Class DMLParserWrapper


  • public class DMLParserWrapper
    extends ParserWrapper
    This is the main entry point for the Antlr4 parser. Dml.g4 is the grammar file which enforces syntactic structure of DML program. DmlSyntaticValidator on other hand captures little bit of semantic as well as does the job of translation of Antlr AST to DMLProgram. At a high-level, DmlSyntaticValidator implements call-back methods that are called by walker.walk(validator, tree) The callback methods are of two type: enterSomeASTNode() and exitSomeASTNode() It is important to note that almost every node in AST has either ExpressionInfo or StatementInfo object associated with it. The key design decision is that while "exiting" the node (i.e. callback to exitSomeASTNode), we use information in given AST node and construct an object of type Statement or Expression and put it in StatementInfo or ExpressionInfo respectively. This way it avoids any bugs due to lookahead and one only has to "think as an AST node", thereby making any changes to parse code much simpler :) Note: to add additional builtin function, one only needs to modify DmlSyntaticValidator (which is java file and provides full Eclipse tooling support) not g4. To separate logic of semantic validation, DmlSyntaticValidatorHelper contains functions that do semantic validation. Currently, there is no semantic validation as most of it is delegated to subsequent validation phase.

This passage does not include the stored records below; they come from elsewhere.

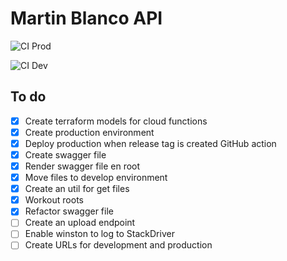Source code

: # Martin Blanco API

![CI Prod](https://github.com/pataruco/martin-blanco/workflows/Production%20pipeline/badge.svg?branch=master)

![CI Dev](https://github.com/pataruco/martin-blanco/workflows/Development%20pipeline/badge.svg)

## To do

- [x] Create terraform models for cloud functions
- [x] Create production environment
- [x] Deploy production when release tag is created GitHub action
- [x] Create swagger file
- [x] Render swagger file en root
- [x] Move files to develop environment
- [x] Create an util for get files
- [x] Workout roots
- [x] Refactor swagger file
- [ ] Create an upload endpoint
- [ ] Enable winston to log to StackDriver
- [ ] Create URLs for development and production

Whenever there is a parse error, it goes through CustomErrorListener. This allows us to pipe the error messages to any future pipeline as well as control the format in an elegant manner. There are three types of messages passed: - Syntactic errors: When passed DML script doesnot conform to syntatic structure enforced by Dml.g4 - Validation errors: Errors due to translation of AST to DMLProgram - Validation warnings: Messages to inform users that there might be potential bug in their program As of this moment, Antlr4ParserWrapper is stateful and cannot be multithreaded. This is not big deal because each users calls SystemDS in different process. If in future we intend to make it multi-threaded, look at cleanUpState method and resolve the dependency accordingly.
    • Constructor Detail

      • DMLParserWrapper

        public DMLParserWrapper()
    • Method Detail

      • parse

        public DMLProgram parse​(String fileName,
                                String dmlScript,
                                Map<String,​String> argVals)
        Parses the passed file with command line parameters. You can either pass both (local file) or just dmlScript (hdfs) or just file name (import command)
        Specified by:
        parse in class ParserWrapper
        Parameters:
        fileName - either full path or null --> only used for better error handling
        dmlScript - script file contents
        argVals - script arguments
        Returns:
        dml program, or null if error
      • doParse

        public DMLProgram doParse​(String fileName,
                                  String dmlScript,
                                  String sourceNamespace,
                                  Map<String,​String> argVals)
        This function is supposed to be called directly only from DmlSyntacticValidator when it encounters 'import'
        Parameters:
        fileName - script file name
        dmlScript - script file contents
        sourceNamespace - namespace from source statement
        argVals - script arguments
        Returns:
        dml program, or null if at least one error